• [Saved entries]
=== Section Start ===

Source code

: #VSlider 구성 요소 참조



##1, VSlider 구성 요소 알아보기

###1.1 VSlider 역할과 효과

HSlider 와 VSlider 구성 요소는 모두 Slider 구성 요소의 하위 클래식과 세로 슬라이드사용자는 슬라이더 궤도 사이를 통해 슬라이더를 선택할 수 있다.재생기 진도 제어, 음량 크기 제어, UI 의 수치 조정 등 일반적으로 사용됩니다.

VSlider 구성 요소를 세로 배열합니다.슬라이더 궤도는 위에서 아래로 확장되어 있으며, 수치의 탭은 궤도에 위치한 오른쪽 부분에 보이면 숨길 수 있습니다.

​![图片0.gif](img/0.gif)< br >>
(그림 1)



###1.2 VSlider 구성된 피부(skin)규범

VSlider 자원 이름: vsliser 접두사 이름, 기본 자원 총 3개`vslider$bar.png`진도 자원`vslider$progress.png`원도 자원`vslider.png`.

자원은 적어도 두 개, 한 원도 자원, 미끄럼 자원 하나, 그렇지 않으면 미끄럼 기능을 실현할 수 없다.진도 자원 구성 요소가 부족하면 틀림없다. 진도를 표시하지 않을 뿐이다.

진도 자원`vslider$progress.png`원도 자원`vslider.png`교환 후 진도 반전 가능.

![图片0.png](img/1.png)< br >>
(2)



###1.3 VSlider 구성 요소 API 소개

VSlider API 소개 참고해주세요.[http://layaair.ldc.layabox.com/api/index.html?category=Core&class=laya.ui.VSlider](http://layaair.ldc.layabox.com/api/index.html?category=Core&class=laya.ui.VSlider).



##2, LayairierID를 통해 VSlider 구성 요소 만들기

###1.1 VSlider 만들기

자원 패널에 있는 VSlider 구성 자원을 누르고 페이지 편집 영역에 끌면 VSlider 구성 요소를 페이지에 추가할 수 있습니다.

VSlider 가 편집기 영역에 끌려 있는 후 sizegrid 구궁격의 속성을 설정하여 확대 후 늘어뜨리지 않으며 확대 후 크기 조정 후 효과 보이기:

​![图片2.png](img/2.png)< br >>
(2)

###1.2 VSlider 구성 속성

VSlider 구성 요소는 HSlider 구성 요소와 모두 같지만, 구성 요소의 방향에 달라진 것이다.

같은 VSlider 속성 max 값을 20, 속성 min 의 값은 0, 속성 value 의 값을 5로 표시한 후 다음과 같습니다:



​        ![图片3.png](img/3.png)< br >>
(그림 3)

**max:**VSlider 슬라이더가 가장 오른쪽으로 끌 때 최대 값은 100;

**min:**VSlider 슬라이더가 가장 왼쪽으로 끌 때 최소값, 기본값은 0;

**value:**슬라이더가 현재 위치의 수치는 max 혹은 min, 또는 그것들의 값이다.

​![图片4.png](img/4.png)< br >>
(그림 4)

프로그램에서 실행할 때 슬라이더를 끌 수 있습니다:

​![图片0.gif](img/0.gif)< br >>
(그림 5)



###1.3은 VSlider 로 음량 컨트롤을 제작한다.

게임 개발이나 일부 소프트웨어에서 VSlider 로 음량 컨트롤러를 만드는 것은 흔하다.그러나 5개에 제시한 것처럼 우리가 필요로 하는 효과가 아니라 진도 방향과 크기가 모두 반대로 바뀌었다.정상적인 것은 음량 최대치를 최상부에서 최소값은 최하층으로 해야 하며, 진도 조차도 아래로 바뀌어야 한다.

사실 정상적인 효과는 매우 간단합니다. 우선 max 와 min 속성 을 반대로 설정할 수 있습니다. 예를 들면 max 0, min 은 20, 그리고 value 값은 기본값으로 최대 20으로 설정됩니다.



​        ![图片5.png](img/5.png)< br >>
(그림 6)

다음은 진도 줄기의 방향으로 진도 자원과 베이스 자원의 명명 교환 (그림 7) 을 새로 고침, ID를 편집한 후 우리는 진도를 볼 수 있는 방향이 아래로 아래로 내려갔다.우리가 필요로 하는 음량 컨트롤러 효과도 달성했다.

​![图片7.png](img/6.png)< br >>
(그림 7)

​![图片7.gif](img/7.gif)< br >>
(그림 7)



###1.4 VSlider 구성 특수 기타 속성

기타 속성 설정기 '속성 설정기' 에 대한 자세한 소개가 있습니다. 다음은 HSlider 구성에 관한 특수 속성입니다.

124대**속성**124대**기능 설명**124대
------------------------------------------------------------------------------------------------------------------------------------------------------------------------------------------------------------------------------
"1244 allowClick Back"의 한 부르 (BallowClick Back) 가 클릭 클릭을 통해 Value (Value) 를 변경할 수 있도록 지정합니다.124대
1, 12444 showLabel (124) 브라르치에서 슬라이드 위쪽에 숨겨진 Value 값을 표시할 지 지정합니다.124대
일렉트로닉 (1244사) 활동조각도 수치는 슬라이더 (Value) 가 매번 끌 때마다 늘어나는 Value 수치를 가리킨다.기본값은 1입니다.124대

=== Section End ===

• [EXERCISE]
Would you please give all of the records again exactly as they stand?

• [RESPONSE AREA]
Source code

: #VSlider 구성 요소 참조



##1, VSlider 구성 요소 알아보기

###1.1 VSlider 역할과 효과

HSlider 와 VSlider 구성 요소는 모두 Slider 구성 요소의 하위 클래식과 세로 슬라이드사용자는 슬라이더 궤도 사이를 통해 슬라이더를 선택할 수 있다.재생기 진도 제어, 음량 크기 제어, UI 의 수치 조정 등 일반적으로 사용됩니다.

VSlider 구성 요소를 세로 배열합니다.슬라이더 궤도는 위에서 아래로 확장되어 있으며, 수치의 탭은 궤도에 위치한 오른쪽 부분에 보이면 숨길 수 있습니다.

​![图片0.gif](img/0.gif)< br >>
(그림 1)



###1.2 VSlider 구성된 피부(skin)규범

VSlider 자원 이름: vsliser 접두사 이름, 기본 자원 총 3개`vslider$bar.png`진도 자원`vslider$progress.png`원도 자원`vslider.png`.

자원은 적어도 두 개, 한 원도 자원, 미끄럼 자원 하나, 그렇지 않으면 미끄럼 기능을 실현할 수 없다.진도 자원 구성 요소가 부족하면 틀림없다. 진도를 표시하지 않을 뿐이다.

진도 자원`vslider$progress.png`원도 자원`vslider.png`교환 후 진도 반전 가능.

![图片0.png](img/1.png)< br >>
(2)



###1.3 VSlider 구성 요소 API 소개

VSlider API 소개 참고해주세요.[http://layaair.ldc.layabox.com/api/index.html?category=Core&class=laya.ui.VSlider](http://layaair.ldc.layabox.com/api/index.html?category=Core&class=laya.ui.VSlider).



##2, LayairierID를 통해 VSlider 구성 요소 만들기

###1.1 VSlider 만들기

자원 패널에 있는 VSlider 구성 자원을 누르고 페이지 편집 영역에 끌면 VSlider 구성 요소를 페이지에 추가할 수 있습니다.

VSlider 가 편집기 영역에 끌려 있는 후 sizegrid 구궁격의 속성을 설정하여 확대 후 늘어뜨리지 않으며 확대 후 크기 조정 후 효과 보이기:

​![图片2.png](img/2.png)< br >>
(2)

###1.2 VSlider 구성 속성

VSlider 구성 요소는 HSlider 구성 요소와 모두 같지만, 구성 요소의 방향에 달라진 것이다.

같은 VSlider 속성 max 값을 20, 속성 min 의 값은 0, 속성 value 의 값을 5로 표시한 후 다음과 같습니다:



​        ![图片3.png](img/3.png)< br >>
(그림 3)

**max:**VSlider 슬라이더가 가장 오른쪽으로 끌 때 최대 값은 100;

**min:**VSlider 슬라이더가 가장 왼쪽으로 끌 때 최소값, 기본값은 0;

**value:**슬라이더가 현재 위치의 수치는 max 혹은 min, 또는 그것들의 값이다.

​![图片4.png](img/4.png)< br >>
(그림 4)

프로그램에서 실행할 때 슬라이더를 끌 수 있습니다:

​![图片0.gif](img/0.gif)< br >>
(그림 5)



###1.3은 VSlider 로 음량 컨트롤을 제작한다.

게임 개발이나 일부 소프트웨어에서 VSlider 로 음량 컨트롤러를 만드는 것은 흔하다.그러나 5개에 제시한 것처럼 우리가 필요로 하는 효과가 아니라 진도 방향과 크기가 모두 반대로 바뀌었다.정상적인 것은 음량 최대치를 최상부에서 최소값은 최하층으로 해야 하며, 진도 조차도 아래로 바뀌어야 한다.

사실 정상적인 효과는 매우 간단합니다. 우선 max 와 min 속성 을 반대로 설정할 수 있습니다. 예를 들면 max 0, min 은 20, 그리고 value 값은 기본값으로 최대 20으로 설정됩니다.



​        ![图片5.png](img/5.png)< br >>
(그림 6)

다음은 진도 줄기의 방향으로 진도 자원과 베이스 자원의 명명 교환 (그림 7) 을 새로 고침, ID를 편집한 후 우리는 진도를 볼 수 있는 방향이 아래로 아래로 내려갔다.우리가 필요로 하는 음량 컨트롤러 효과도 달성했다.

​![图片7.png](img/6.png)< br >>
(그림 7)

​![图片7.gif](img/7.gif)< br >>
(그림 7)



###1.4 VSlider 구성 특수 기타 속성

기타 속성 설정기 '속성 설정기' 에 대한 자세한 소개가 있습니다. 다음은 HSlider 구성에 관한 특수 속성입니다.

124대**속성**124대**기능 설명**124대
------------------------------------------------------------------------------------------------------------------------------------------------------------------------------------------------------------------------------
"1244 allowClick Back"의 한 부르 (BallowClick Back) 가 클릭 클릭을 통해 Value (Value) 를 변경할 수 있도록 지정합니다.124대
1, 12444 showLabel (124) 브라르치에서 슬라이드 위쪽에 숨겨진 Value 값을 표시할 지 지정합니다.124대
일렉트로닉 (1244사) 활동조각도 수치는 슬라이더 (Value) 가 매번 끌 때마다 늘어나는 Value 수치를 가리킨다.기본값은 1입니다.124대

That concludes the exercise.